L’Atlas è stato presentato il 27 novembre a Roma, durante l’evento “Claiming Space: ripensare il genere nella cooperazione allo sviluppo e negli interventi umanitari” organizzato insieme all’Agenzia Italiana per la Cooperazione allo Sviluppo. Oltre ai rappresentanti di Aics e WeWorld, sono intervenute in collegamento le esperte da Afghanistan e Kenya, portando testimonianze dirette da contesti in cui i diritti femminili sono messi alla prova ogni giorno.

l bilancio globale: progresso e regressione
Il nuovo Atlas non si limita a fotografare l’esistente ma mette nero su bianco la distanza tra ciò che è stato fatto e ciò che ancora manca. E parla con numeri difficili da ignorare:

• 1 donna o ragazza su 10 vive in povertà estrema (con meno di 2,15 dollari al giorno); • 119 milioni di ragazze sono ancora fuori dalla scuola; • Ogni 10 minuti una donna o una ragazza viene uccisa da un partner o un familiare; • Il 70% delle donne in contesti umanitari subisce violenza di genere; • Oltre 200 milioni non hanno accesso a contraccettivi sicuri, e gli aborti non sicuri causano 39.000 morti prevenibili ogni anno; • Ogni due minuti una donna muore per cause legate alla gravidanza o al parto; • Le donne godono in media di solo il 64% dei diritti legali degli uomini e guadagnano il 20% in meno a parità di lavoro.

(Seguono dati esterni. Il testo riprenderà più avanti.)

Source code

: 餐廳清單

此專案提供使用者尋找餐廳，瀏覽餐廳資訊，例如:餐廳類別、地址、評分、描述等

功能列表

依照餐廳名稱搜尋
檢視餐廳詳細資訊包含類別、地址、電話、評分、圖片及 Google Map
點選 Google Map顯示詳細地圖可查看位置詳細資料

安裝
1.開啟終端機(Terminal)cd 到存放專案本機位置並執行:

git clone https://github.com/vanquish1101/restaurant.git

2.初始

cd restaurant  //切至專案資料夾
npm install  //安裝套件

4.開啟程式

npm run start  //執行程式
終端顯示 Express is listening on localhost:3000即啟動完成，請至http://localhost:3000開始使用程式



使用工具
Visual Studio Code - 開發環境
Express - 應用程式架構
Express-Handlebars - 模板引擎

“Le disuguaglianze si aggravano soprattutto nei contesti più fragili, dove crisi economiche, tagli e ideologie conservatrici minacciano i diritti sessuali e riproduttivi”, avverte Stefania Piccinelli, direttrice della Cooperazione Internazionale di WeWorld. La regressione dei diritti, aggiunge, è ormai “un fatto politico, non solo sociale”, e richiede una leadership femminista capace di riportare equità e giustizia al centro del dibattito globale: “Non possiamo permettere che i diritti diventino privilegi, né che i progressi ottenuti vengano smantellati. Trent’anni dopo la Piattaforma d’Azione di Pechino, ci troviamo in un momento paradossale: da un lato, le conquiste legislative e i movimenti dal basso hanno aperto spazi nuovi per milioni di donne e ragazze; dall’altro, vediamo il ritorno di politiche reazionarie, ideologie patriarcali e ondate di intolleranza che minano decenni di lotte femministe”.

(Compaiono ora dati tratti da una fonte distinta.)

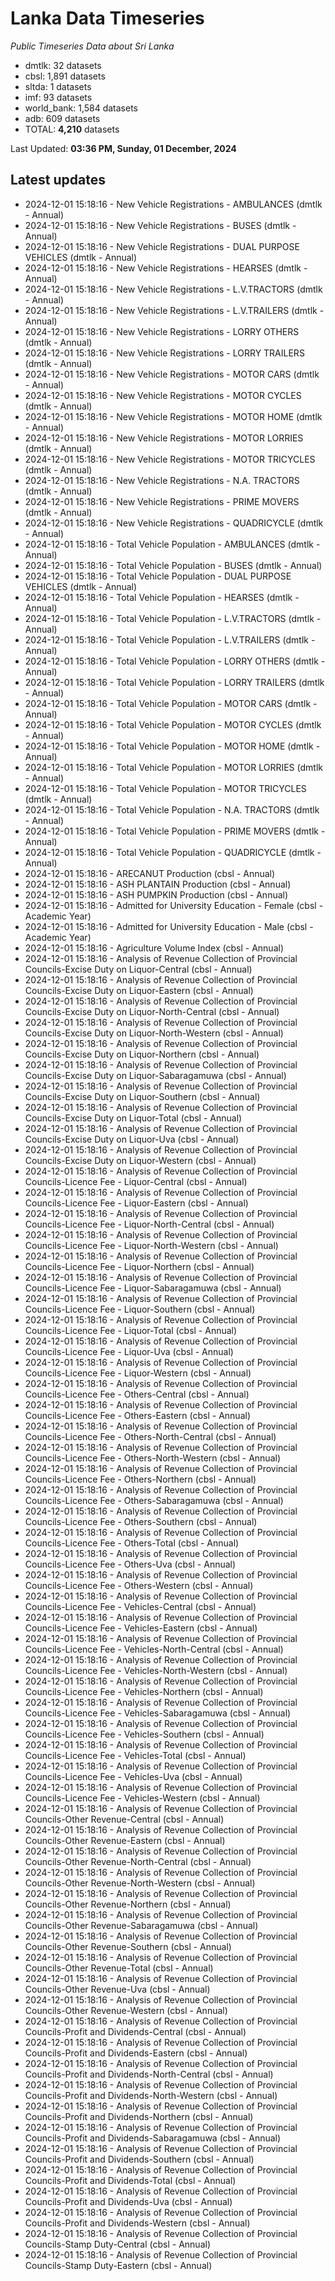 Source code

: # Lanka Data Timeseries
*Public Timeseries Data about Sri Lanka*

* dmtlk: 32 datasets
* cbsl: 1,891 datasets
* sltda: 1 datasets
* imf: 93 datasets
* world_bank: 1,584 datasets
* adb: 609 datasets
* TOTAL: **4,210** datasets

Last Updated: **03:36 PM, Sunday, 01 December, 2024**

## Latest updates

* 2024-12-01 15:18:16 - New Vehicle Registrations - AMBULANCES (dmtlk - Annual)
* 2024-12-01 15:18:16 - New Vehicle Registrations - BUSES (dmtlk - Annual)
* 2024-12-01 15:18:16 - New Vehicle Registrations - DUAL PURPOSE VEHICLES (dmtlk - Annual)
* 2024-12-01 15:18:16 - New Vehicle Registrations - HEARSES (dmtlk - Annual)
* 2024-12-01 15:18:16 - New Vehicle Registrations - L.V.TRACTORS (dmtlk - Annual)
* 2024-12-01 15:18:16 - New Vehicle Registrations - L.V.TRAILERS (dmtlk - Annual)
* 2024-12-01 15:18:16 - New Vehicle Registrations - LORRY OTHERS (dmtlk - Annual)
* 2024-12-01 15:18:16 - New Vehicle Registrations - LORRY TRAILERS (dmtlk - Annual)
* 2024-12-01 15:18:16 - New Vehicle Registrations - MOTOR CARS (dmtlk - Annual)
* 2024-12-01 15:18:16 - New Vehicle Registrations - MOTOR CYCLES (dmtlk - Annual)
* 2024-12-01 15:18:16 - New Vehicle Registrations - MOTOR HOME (dmtlk - Annual)
* 2024-12-01 15:18:16 - New Vehicle Registrations - MOTOR LORRIES (dmtlk - Annual)
* 2024-12-01 15:18:16 - New Vehicle Registrations - MOTOR TRICYCLES (dmtlk - Annual)
* 2024-12-01 15:18:16 - New Vehicle Registrations - N.A. TRACTORS (dmtlk - Annual)
* 2024-12-01 15:18:16 - New Vehicle Registrations - PRIME MOVERS (dmtlk - Annual)
* 2024-12-01 15:18:16 - New Vehicle Registrations - QUADRICYCLE (dmtlk - Annual)
* 2024-12-01 15:18:16 - Total Vehicle Population - AMBULANCES (dmtlk - Annual)
* 2024-12-01 15:18:16 - Total Vehicle Population - BUSES (dmtlk - Annual)
* 2024-12-01 15:18:16 - Total Vehicle Population - DUAL PURPOSE VEHICLES (dmtlk - Annual)
* 2024-12-01 15:18:16 - Total Vehicle Population - HEARSES (dmtlk - Annual)
* 2024-12-01 15:18:16 - Total Vehicle Population - L.V.TRACTORS (dmtlk - Annual)
* 2024-12-01 15:18:16 - Total Vehicle Population - L.V.TRAILERS (dmtlk - Annual)
* 2024-12-01 15:18:16 - Total Vehicle Population - LORRY OTHERS (dmtlk - Annual)
* 2024-12-01 15:18:16 - Total Vehicle Population - LORRY TRAILERS (dmtlk - Annual)
* 2024-12-01 15:18:16 - Total Vehicle Population - MOTOR CARS (dmtlk - Annual)
* 2024-12-01 15:18:16 - Total Vehicle Population - MOTOR CYCLES (dmtlk - Annual)
* 2024-12-01 15:18:16 - Total Vehicle Population - MOTOR HOME (dmtlk - Annual)
* 2024-12-01 15:18:16 - Total Vehicle Population - MOTOR LORRIES (dmtlk - Annual)
* 2024-12-01 15:18:16 - Total Vehicle Population - MOTOR TRICYCLES (dmtlk - Annual)
* 2024-12-01 15:18:16 - Total Vehicle Population - N.A. TRACTORS (dmtlk - Annual)
* 2024-12-01 15:18:16 - Total Vehicle Population - PRIME MOVERS (dmtlk - Annual)
* 2024-12-01 15:18:16 - Total Vehicle Population - QUADRICYCLE (dmtlk - Annual)
* 2024-12-01 15:18:16 - ARECANUT Production (cbsl - Annual)
* 2024-12-01 15:18:16 - ASH PLANTAIN Production (cbsl - Annual)
* 2024-12-01 15:18:16 - ASH PUMPKIN Production (cbsl - Annual)
* 2024-12-01 15:18:16 - Admitted for University Education - Female (cbsl - Academic Year)
* 2024-12-01 15:18:16 - Admitted for University Education - Male (cbsl - Academic Year)
* 2024-12-01 15:18:16 - Agriculture Volume Index (cbsl - Annual)
* 2024-12-01 15:18:16 - Analysis of Revenue Collection of Provincial Councils-Excise Duty on Liquor-Central (cbsl - Annual)
* 2024-12-01 15:18:16 - Analysis of Revenue Collection of Provincial Councils-Excise Duty on Liquor-Eastern (cbsl - Annual)
* 2024-12-01 15:18:16 - Analysis of Revenue Collection of Provincial Councils-Excise Duty on Liquor-North-Central (cbsl - Annual)
* 2024-12-01 15:18:16 - Analysis of Revenue Collection of Provincial Councils-Excise Duty on Liquor-North-Western (cbsl - Annual)
* 2024-12-01 15:18:16 - Analysis of Revenue Collection of Provincial Councils-Excise Duty on Liquor-Northern (cbsl - Annual)
* 2024-12-01 15:18:16 - Analysis of Revenue Collection of Provincial Councils-Excise Duty on Liquor-Sabaragamuwa (cbsl - Annual)
* 2024-12-01 15:18:16 - Analysis of Revenue Collection of Provincial Councils-Excise Duty on Liquor-Southern (cbsl - Annual)
* 2024-12-01 15:18:16 - Analysis of Revenue Collection of Provincial Councils-Excise Duty on Liquor-Total (cbsl - Annual)
* 2024-12-01 15:18:16 - Analysis of Revenue Collection of Provincial Councils-Excise Duty on Liquor-Uva (cbsl - Annual)
* 2024-12-01 15:18:16 - Analysis of Revenue Collection of Provincial Councils-Excise Duty on Liquor-Western (cbsl - Annual)
* 2024-12-01 15:18:16 - Analysis of Revenue Collection of Provincial Councils-Licence Fee - Liquor-Central (cbsl - Annual)
* 2024-12-01 15:18:16 - Analysis of Revenue Collection of Provincial Councils-Licence Fee - Liquor-Eastern (cbsl - Annual)
* 2024-12-01 15:18:16 - Analysis of Revenue Collection of Provincial Councils-Licence Fee - Liquor-North-Central (cbsl - Annual)
* 2024-12-01 15:18:16 - Analysis of Revenue Collection of Provincial Councils-Licence Fee - Liquor-North-Western (cbsl - Annual)
* 2024-12-01 15:18:16 - Analysis of Revenue Collection of Provincial Councils-Licence Fee - Liquor-Northern (cbsl - Annual)
* 2024-12-01 15:18:16 - Analysis of Revenue Collection of Provincial Councils-Licence Fee - Liquor-Sabaragamuwa (cbsl - Annual)
* 2024-12-01 15:18:16 - Analysis of Revenue Collection of Provincial Councils-Licence Fee - Liquor-Southern (cbsl - Annual)
* 2024-12-01 15:18:16 - Analysis of Revenue Collection of Provincial Councils-Licence Fee - Liquor-Total (cbsl - Annual)
* 2024-12-01 15:18:16 - Analysis of Revenue Collection of Provincial Councils-Licence Fee - Liquor-Uva (cbsl - Annual)
* 2024-12-01 15:18:16 - Analysis of Revenue Collection of Provincial Councils-Licence Fee - Liquor-Western (cbsl - Annual)
* 2024-12-01 15:18:16 - Analysis of Revenue Collection of Provincial Councils-Licence Fee - Others-Central (cbsl - Annual)
* 2024-12-01 15:18:16 - Analysis of Revenue Collection of Provincial Councils-Licence Fee - Others-Eastern (cbsl - Annual)
* 2024-12-01 15:18:16 - Analysis of Revenue Collection of Provincial Councils-Licence Fee - Others-North-Central (cbsl - Annual)
* 2024-12-01 15:18:16 - Analysis of Revenue Collection of Provincial Councils-Licence Fee - Others-North-Western (cbsl - Annual)
* 2024-12-01 15:18:16 - Analysis of Revenue Collection of Provincial Councils-Licence Fee - Others-Northern (cbsl - Annual)
* 2024-12-01 15:18:16 - Analysis of Revenue Collection of Provincial Councils-Licence Fee - Others-Sabaragamuwa (cbsl - Annual)
* 2024-12-01 15:18:16 - Analysis of Revenue Collection of Provincial Councils-Licence Fee - Others-Southern (cbsl - Annual)
* 2024-12-01 15:18:16 - Analysis of Revenue Collection of Provincial Councils-Licence Fee - Others-Total (cbsl - Annual)
* 2024-12-01 15:18:16 - Analysis of Revenue Collection of Provincial Councils-Licence Fee - Others-Uva (cbsl - Annual)
* 2024-12-01 15:18:16 - Analysis of Revenue Collection of Provincial Councils-Licence Fee - Others-Western (cbsl - Annual)
* 2024-12-01 15:18:16 - Analysis of Revenue Collection of Provincial Councils-Licence Fee - Vehicles-Central (cbsl - Annual)
* 2024-12-01 15:18:16 - Analysis of Revenue Collection of Provincial Councils-Licence Fee - Vehicles-Eastern (cbsl - Annual)
* 2024-12-01 15:18:16 - Analysis of Revenue Collection of Provincial Councils-Licence Fee - Vehicles-North-Central (cbsl - Annual)
* 2024-12-01 15:18:16 - Analysis of Revenue Collection of Provincial Councils-Licence Fee - Vehicles-North-Western (cbsl - Annual)
* 2024-12-01 15:18:16 - Analysis of Revenue Collection of Provincial Councils-Licence Fee - Vehicles-Northern (cbsl - Annual)
* 2024-12-01 15:18:16 - Analysis of Revenue Collection of Provincial Councils-Licence Fee - Vehicles-Sabaragamuwa (cbsl - Annual)
* 2024-12-01 15:18:16 - Analysis of Revenue Collection of Provincial Councils-Licence Fee - Vehicles-Southern (cbsl - Annual)
* 2024-12-01 15:18:16 - Analysis of Revenue Collection of Provincial Councils-Licence Fee - Vehicles-Total (cbsl - Annual)
* 2024-12-01 15:18:16 - Analysis of Revenue Collection of Provincial Councils-Licence Fee - Vehicles-Uva (cbsl - Annual)
* 2024-12-01 15:18:16 - Analysis of Revenue Collection of Provincial Councils-Licence Fee - Vehicles-Western (cbsl - Annual)
* 2024-12-01 15:18:16 - Analysis of Revenue Collection of Provincial Councils-Other Revenue-Central (cbsl - Annual)
* 2024-12-01 15:18:16 - Analysis of Revenue Collection of Provincial Councils-Other Revenue-Eastern (cbsl - Annual)
* 2024-12-01 15:18:16 - Analysis of Revenue Collection of Provincial Councils-Other Revenue-North-Central (cbsl - Annual)
* 2024-12-01 15:18:16 - Analysis of Revenue Collection of Provincial Councils-Other Revenue-North-Western (cbsl - Annual)
* 2024-12-01 15:18:16 - Analysis of Revenue Collection of Provincial Councils-Other Revenue-Northern (cbsl - Annual)
* 2024-12-01 15:18:16 - Analysis of Revenue Collection of Provincial Councils-Other Revenue-Sabaragamuwa (cbsl - Annual)
* 2024-12-01 15:18:16 - Analysis of Revenue Collection of Provincial Councils-Other Revenue-Southern (cbsl - Annual)
* 2024-12-01 15:18:16 - Analysis of Revenue Collection of Provincial Councils-Other Revenue-Total (cbsl - Annual)
* 2024-12-01 15:18:16 - Analysis of Revenue Collection of Provincial Councils-Other Revenue-Uva (cbsl - Annual)
* 2024-12-01 15:18:16 - Analysis of Revenue Collection of Provincial Councils-Other Revenue-Western (cbsl - Annual)
* 2024-12-01 15:18:16 - Analysis of Revenue Collection of Provincial Councils-Profit and Dividends-Central (cbsl - Annual)
* 2024-12-01 15:18:16 - Analysis of Revenue Collection of Provincial Councils-Profit and Dividends-Eastern (cbsl - Annual)
* 2024-12-01 15:18:16 - Analysis of Revenue Collection of Provincial Councils-Profit and Dividends-North-Central (cbsl - Annual)
* 2024-12-01 15:18:16 - Analysis of Revenue Collection of Provincial Councils-Profit and Dividends-North-Western (cbsl - Annual)
* 2024-12-01 15:18:16 - Analysis of Revenue Collection of Provincial Councils-Profit and Dividends-Northern (cbsl - Annual)
* 2024-12-01 15:18:16 - Analysis of Revenue Collection of Provincial Councils-Profit and Dividends-Sabaragamuwa (cbsl - Annual)
* 2024-12-01 15:18:16 - Analysis of Revenue Collection of Provincial Councils-Profit and Dividends-Southern (cbsl - Annual)
* 2024-12-01 15:18:16 - Analysis of Revenue Collection of Provincial Councils-Profit and Dividends-Total (cbsl - Annual)
* 2024-12-01 15:18:16 - Analysis of Revenue Collection of Provincial Councils-Profit and Dividends-Uva (cbsl - Annual)
* 2024-12-01 15:18:16 - Analysis of Revenue Collection of Provincial Councils-Profit and Dividends-Western (cbsl - Annual)
* 2024-12-01 15:18:16 - Analysis of Revenue Collection of Provincial Councils-Stamp Duty-Central (cbsl - Annual)
* 2024-12-01 15:18:16 - Analysis of Revenue Collection of Provincial Councils-Stamp Duty-Eastern (cbsl - Annual)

Cosa funziona: le soluzioni già in atto
Il valore dell’Atlas, però, non è solo quello di portare una fotografia puntuale della situazione mondiale ma sta anche nello spazio dedicato alle soluzioni. Il rapporto segue le quattro aree chiave della Gender and Protection Global Strategic Plan 2024–2030 – equità, contrasto alla violenza, salute sessuale e riproduttiva, partecipazione – e le illustra attraverso le buone pratiche nate nei 20 Paesi in cui WeWorld opera.

In Afghanistan, dove le restrizioni colpiscono duramente donne e ragazze, i progetti combinano trasferimenti in denaro per il cibo, formazione agricola e un coinvolgimento diretto delle donne nella progettazione degli interventi. In Kenya, con il progetto Imara, sta nascendo il primo centro antiviolenza della contea di Narok, grazie a una collaborazione stretta tra istituzioni, polizia e comunità locali. Interventi simili in Mali e Palestina uniscono protezione, leadership femminile e inclusione economica.

Un cambio di passo necessario
Il filo rosso del lavoro di WeWorld è l’approccio gender-transformative: non aggiungere la prospettiva di genere, ma cambiare le strutture che generano disuguaglianza. “L’uguaglianza non è un tema settoriale, ma un motore di sviluppo, pace e giustizia”, ha ricordato il direttore di AICS, Marco Riccardo Rusconi.

Per questo WeWorld richiama governi e istituzioni a una nuova agenda femminista globale: fondi stabili per le organizzazioni guidate da donne, leadership locale riconosciuta, trasparenza, approcci multisettoriali e il coraggio politico necessario per non lasciare che i diritti conquistati vengano smantellati.

Il messaggio finale dell’Atlas 2025 è chiaro: i diritti delle donne non sono un traguardo da celebrare, ma un impegno quotidiano. Rafforzare voci, leadership e autonomia femminile è l’unica via per una società davvero equa e sostenibile.